Challenges of IWRM in the basin

The IWRM challenges in the Okavango basin are linked with climate variability and associated changes. In particular, the basin is highly prone to the following challenges:

• Land degradation and deforestation: The topsoil of land contains valuable nutrients for vegetation to grow. When vegetation cover or trees are destroyed (either through high population growth or overgrazing due to high livestock concentrations in an area) the land becomes vulnerable and results in topsoil being easily blown away by wind. Increased run-off (rainwater not infiltrating into the soil) causes loss of agricultural productivity (soil fertility).

• Bush encroachment: Invader bushes are the highest single consumer of groundwater, with detrimental long-term consequences on the sustainability of groundwater resources and fodder availability.

Due to the arid and highly variable climate in Namibia, water resource managers and users have to focus on improving efficiency of water resource use through improvement of water demand management practices.

Future of water in the basin

In the future, the Eastern National Water Carrier (ENWC) is earmarked to transfer surface and groundwater to the central, eastern and western parts of Namibia.

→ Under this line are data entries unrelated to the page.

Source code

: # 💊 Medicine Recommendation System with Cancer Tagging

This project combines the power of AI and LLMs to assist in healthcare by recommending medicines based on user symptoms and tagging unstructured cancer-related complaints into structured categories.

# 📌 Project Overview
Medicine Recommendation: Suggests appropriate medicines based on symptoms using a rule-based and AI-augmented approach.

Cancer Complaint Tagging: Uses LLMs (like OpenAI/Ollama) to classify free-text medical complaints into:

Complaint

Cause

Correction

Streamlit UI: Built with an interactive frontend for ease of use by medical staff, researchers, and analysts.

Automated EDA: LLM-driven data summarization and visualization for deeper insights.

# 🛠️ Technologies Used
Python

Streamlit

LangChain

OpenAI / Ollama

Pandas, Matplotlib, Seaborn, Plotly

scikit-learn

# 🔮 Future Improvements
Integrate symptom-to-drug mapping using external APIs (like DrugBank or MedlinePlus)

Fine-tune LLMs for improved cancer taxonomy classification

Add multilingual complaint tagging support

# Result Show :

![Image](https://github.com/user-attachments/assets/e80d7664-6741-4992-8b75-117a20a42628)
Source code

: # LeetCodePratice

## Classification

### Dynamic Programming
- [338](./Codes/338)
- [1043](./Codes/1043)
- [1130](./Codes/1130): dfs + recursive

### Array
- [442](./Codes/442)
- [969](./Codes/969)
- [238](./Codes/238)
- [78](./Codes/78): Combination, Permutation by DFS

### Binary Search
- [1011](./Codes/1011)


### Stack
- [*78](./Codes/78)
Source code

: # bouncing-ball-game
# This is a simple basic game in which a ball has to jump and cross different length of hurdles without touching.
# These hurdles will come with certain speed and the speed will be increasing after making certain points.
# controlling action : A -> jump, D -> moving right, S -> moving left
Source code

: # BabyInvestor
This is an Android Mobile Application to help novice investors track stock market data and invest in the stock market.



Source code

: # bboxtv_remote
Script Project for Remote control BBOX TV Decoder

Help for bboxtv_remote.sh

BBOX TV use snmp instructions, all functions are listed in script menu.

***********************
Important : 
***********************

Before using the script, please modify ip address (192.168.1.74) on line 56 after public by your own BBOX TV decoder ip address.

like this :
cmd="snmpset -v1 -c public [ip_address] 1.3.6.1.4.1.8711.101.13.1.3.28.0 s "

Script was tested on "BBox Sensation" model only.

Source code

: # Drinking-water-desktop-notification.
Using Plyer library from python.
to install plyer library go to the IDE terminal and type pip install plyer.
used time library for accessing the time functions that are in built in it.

This is identified as the largest integrated water supply infrastructure project in the country. The system links different water sources: groundwater, ephemeral and international perennial surface water and reclaimed domestic sewage water. The development of the ENWC is postponed until 2020 based on water availability, artificial recharge and water demand management measures that are in place in central Namibia.
Development of irrigation projects along the Okavango River may result in pressure on the availability of water from the Okavango. Similarly, plans to build a hydroelectric power station at the Popa Falls are still under investigation, but there may be too many negative impacts to implement the project. The basin is home to the highest diversity of plants and animals in Namibia based on the presence of the Okavango River. As a result, the tourism industry is growing rapidly which may impact on water resource use in the basin in the future.